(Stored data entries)
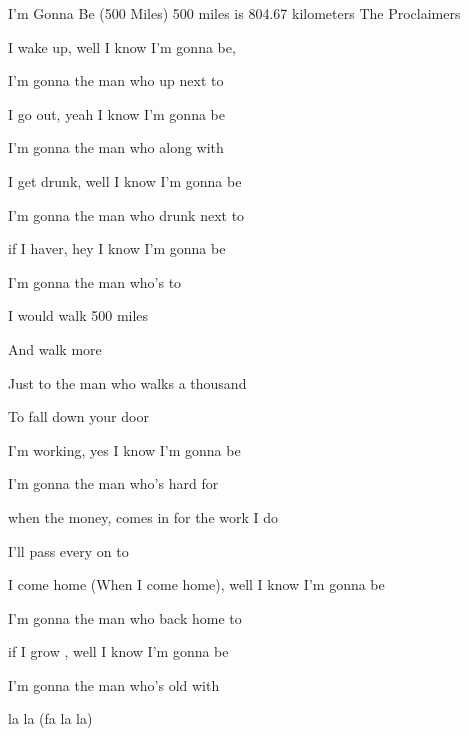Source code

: \begin{SBSong}{I'm Gonna Be (500 Miles)}
    {500 miles is 804.67 kilometers}
    {The Proclaimers}
  \begin{SBVerse}
     I wake up, well I know I'm gonna be,

    I'm gonna  the man who  up next to 

     I go out, yeah I know I'm gonna be

    I'm gonna  the man who  along with 

     I get drunk, well I know I'm gonna be

    I'm gonna  the man who  drunk next to 

     if I haver, hey I know I'm gonna be

    I'm gonna  the man who's  to 
  \end{SBVerse}
  \begin{SBChorus}
     I would walk 500 miles

    And  walk  more

    Just to  the man who walks a thousand 

    To fall down  your door
  \end{SBChorus}
  \begin{SBVerse}
     I'm working, yes I know I'm gonna be

    I'm gonna  the man who's  hard for 

     when the money, comes in for the work I do

    I'll pass  every  on to 

     I come home (When I come home), well I know I'm gonna be

    I'm gonna  the man who  back home to 

     if I grow , well I know I'm gonna be

	I'm gonna  the man who's  old with 
  \end{SBVerse}
  \CBPageBrk
  \begin{SBChorus*}
	 la la (fa la la)
	

\end{SBChorus*}
\end{SBSong}
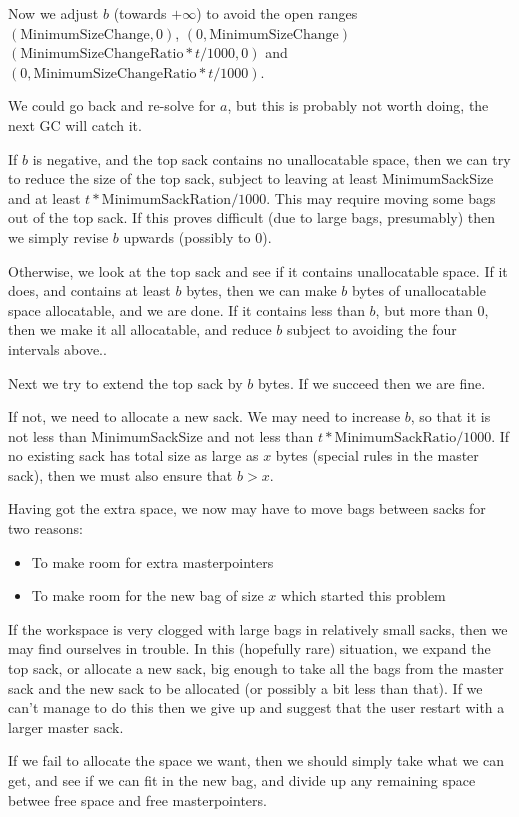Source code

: \documentclass[12pt]{article}
\begin{document}
Now we adjust $b$ (towards $+\infty$) to avoid the open ranges
$(\mbox{MinimumSizeChange},0)$, $(0,\mbox{MinimumSizeChange})$
$(\mbox{MinimumSizeChangeRatio}*t/1000,0)$ and
$(0,\mbox{MinimumSizeChangeRatio}*t/1000)$.

We could go back and re-solve for $a$, but this is probably not worth
doing, the next GC will catch it.

If $b$ is negative, and the top sack contains no unallocatable space,
then we can try to reduce the size of the top sack, subject to leaving 
at least MinimumSackSize and at least
$t*\mbox{MinimumSackRation}/1000$. This may require moving some
bags out of the top sack. If this proves difficult (due to large bags, 
presumably) then we simply revise $b$ upwards (possibly to 0).


Otherwise, we look at the top sack and see if it contains unallocatable
space. If it does, and contains at least $b$ bytes, then we can make
$b$ bytes of unallocatable space allocatable, and we are done. If it
contains less than $b$, but more than 0, then we make it all
allocatable, and reduce $b$ subject to avoiding the four intervals above.. 

Next we try to extend the top sack by $b$ bytes. If we succeed then we 
are fine.

If not, we need to allocate a new sack. We may need to increase $b$,
so that it is not less than MinimumSackSize and not less than
$t*\mbox{MinimumSackRatio}/1000$. If no existing sack has total size
as large as $x$ bytes (special rules in the master sack), then we must 
also ensure that $b > x$.

Having got the extra space, we now may have to move bags between sacks 
for two reasons:
\begin{itemize}
\item To make room for extra masterpointers
\item To make room for the new bag of size $x$ which started this
problem
\end{itemize}

If the workspace is very clogged with large bags in relatively small
sacks, then we may find ourselves in trouble. In this (hopefully rare)
situation, we expand the top sack, or allocate a new sack, big enough
to take all the bags from the master sack and the new sack to be
allocated (or possibly a bit less than that).  If we can't manage to
do this then we give up and suggest that the user restart with a
larger master sack.



If we fail to allocate the space we want, then we should simply take
what we can get, and see if we can fit in the new bag, and divide up
any remaining space betwee free space and free masterpointers.
\end{document}
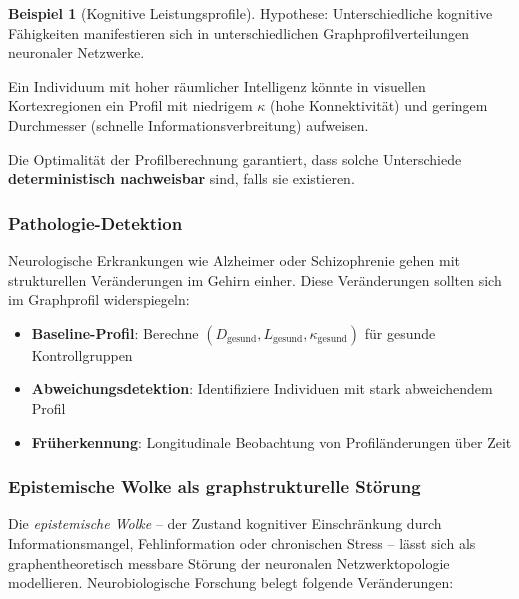 ﻿\documentclass[a4paper,12pt]{article}
\theoremstyle{definition}
\newtheorem{beispiel}{Beispiel}
\begin{document}
	\begin{beispiel}[Kognitive Leistungsprofile]
		Hypothese: Unterschiedliche kognitive Fähigkei\-ten manifestieren sich in unterschiedlichen Graphprofilverteilungen neuronaler Netzwerke. 
		
		Ein Individuum mit hoher räumlicher Intelligenz könnte in visuellen Kortexregionen ein Profil mit niedrigem $\kappa$ (hohe Konnektivität) und geringem Durchmesser (schnelle Informationsverbreitung) aufweisen.
		
		Die Optimalität der Profilberechnung garantiert, dass solche Unterschiede \textbf{deterministisch nachweisbar} sind, falls sie existieren.
	\end{beispiel}
	
	\subsubsection{Pathologie-Detektion}
	
	Neurologische Erkrankungen wie Alzheimer oder Schizophrenie gehen mit strukturellen Veränderungen im Gehirn einher. Diese Veränderungen sollten sich im Graphprofil widerspiegeln:
	
	\begin{itemize}
		\item[-] \textbf{Baseline-Profil}: Berechne $(D_{\text{gesund}}, L_{\text{gesund}}, \kappa_{\text{gesund}})$ für gesunde Kontrollgruppen
		\item[-] \textbf{Abweichungsdetektion}: Identifiziere Individuen mit stark abweichendem Profil
		\item[-] \textbf{Früherkennung}: Longitudinale Beobachtung von Profiländerungen über Zeit
	\end{itemize}

	\subsubsection{Epistemische Wolke als graphstrukturelle Störung}

	Die \emph{epistemische Wolke} -- der Zustand kognitiver Einschränkung durch Informationsmangel, Fehlinformation oder chronischen Stress -- lässt sich als graphentheoretisch messbare Störung der neuronalen Netzwerktopologie modellieren. Neurobiologische Forschung belegt folgende Veränderungen:
\end{document}
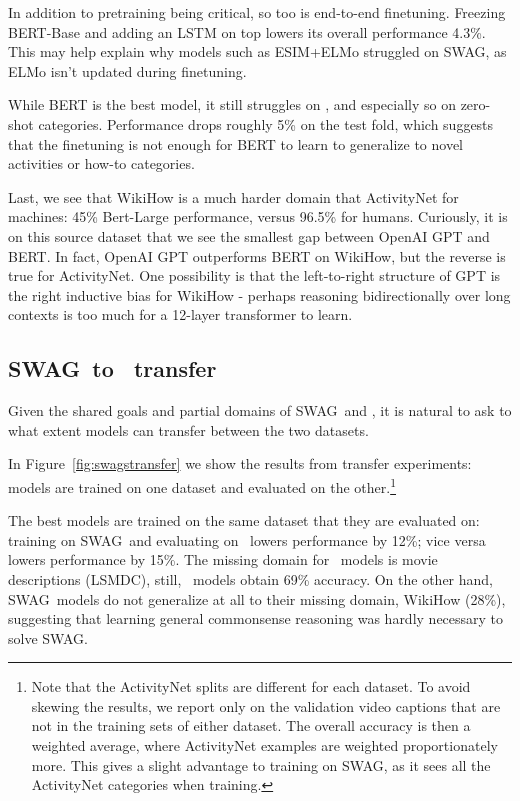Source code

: In addition to pretraining being critical, so too is end-to-end finetuning. Freezing BERT-Base and adding an LSTM on top lowers its overall performance 4.3\%. This may help explain why models such as ESIM+ELMo struggled on {SWAG}, as ELMo isn't updated during finetuning.

While BERT is the best model, it still struggles on {}, and especially so on zero-shot categories. Performance drops roughly 5\% on the test fold, which suggests that the finetuning is not enough for BERT to learn to generalize to novel activities or how-to categories.

Last, we see that WikiHow is a much harder domain that ActivityNet for machines: 45\% Bert-Large performance, versus 96.5\% for humans. Curiously, it is on this source dataset that we see the smallest gap between OpenAI GPT and BERT. In fact, OpenAI GPT outperforms BERT on WikiHow, but the reverse is true for ActivityNet. One possibility is that the left-to-right structure of GPT is the right inductive bias for WikiHow - perhaps reasoning bidirectionally over long contexts is too much for a 12-layer transformer to learn.

\subsection{{SWAG}~to {}~transfer}

Given the shared goals and partial domains of {SWAG}~and {}, it is natural to ask to what extent models can transfer between the two datasets.

In Figure~\ref{fig:swagstransfer} we show the results from transfer experiments: models are trained on one dataset and evaluated on the other.\footnote{Note that the ActivityNet splits are different for each dataset. To avoid skewing the results, we report only on the validation video captions that are not in the training sets of either dataset. The overall accuracy is then a weighted average, where ActivityNet examples are weighted proportionately more. This gives a slight advantage to training on {SWAG}, as it sees all the ActivityNet categories when training.} 

The best models are trained on the same dataset that they are evaluated on: training on {SWAG}~and evaluating on {}~lowers performance by 12\%; vice versa lowers performance by 15\%. The missing domain for {}~models is movie descriptions (LSMDC), still, {}~models obtain 69\% accuracy. On the other hand, {SWAG}~models do not generalize at all to their missing domain, WikiHow (28\%), suggesting that learning general commonsense reasoning was hardly necessary to solve {SWAG}.

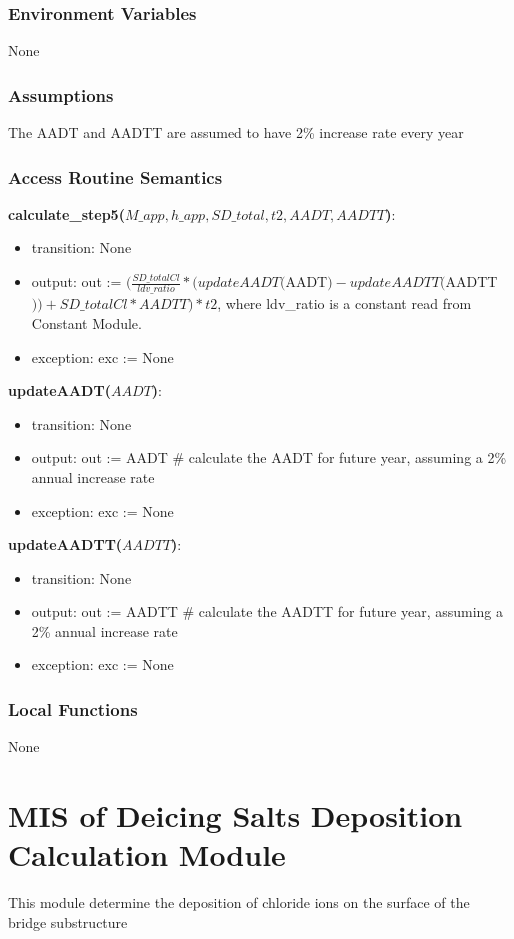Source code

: \documentclass[12pt, titlepage]{article}
\begin{document}
\subsubsection{Environment Variables}
None
\subsubsection{Assumptions}
The AADT and AADTT are assumed to have 2\% increase rate every year
\subsubsection{Access Routine Semantics}

\noindent \textbf{calculate\_step5($M\_app, h\_app, SD\_total, t2, AADT, AADTT$)}:
\begin{itemize}
\item transition: None
\item output: out := $(\frac{SD\_totalCl}{ldv\_ratio}*(updateAADT($AADT$)-updateAADTT($AADTT$))+ SD\_totalCl* AADTT) * t2$, where ldv\_ratio is a constant read from Constant Module.
\item exception: exc := None
\end{itemize}
\noindent \textbf{updateAADT($AADT$)}:
\begin{itemize}
\item transition: None
\item output: out := AADT \# calculate the AADT for future year, assuming a 2\% annual increase rate 
\item exception: exc := None
\end{itemize}
\noindent \textbf{updateAADTT($AADTT$)}:
\begin{itemize}
\item transition: None
\item output: out := AADTT \# calculate the AADTT for future year, assuming a 2\% annual increase rate 
\item exception: exc := None
\end{itemize}


\subsubsection{Local Functions}
None

\newpage


\section{MIS of Deicing Salts Deposition Calculation Module} \label{deicingSaltsDepositionCalculation Module}
This module determine the deposition of chloride ions on the surface of the bridge substructure
\end{document}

* _WORK REQUIRED_:
Search the entries for the string "Veränderungen" and collect each line that has it.

* _ANSWER TO THIS TASK_:
	Neurologische Erkrankungen wie Alzheimer oder Schizophrenie gehen mit strukturellen Veränderungen im Gehirn einher. Diese Veränderungen sollten sich im Graphprofil widerspiegeln:
	Die \emph{epistemische Wolke} -- der Zustand kognitiver Einschränkung durch Informationsmangel, Fehlinformation oder chronischen Stress -- lässt sich als graphentheoretisch messbare Störung der neuronalen Netzwerktopologie modellieren. Neurobiologische Forschung belegt folgende Veränderungen:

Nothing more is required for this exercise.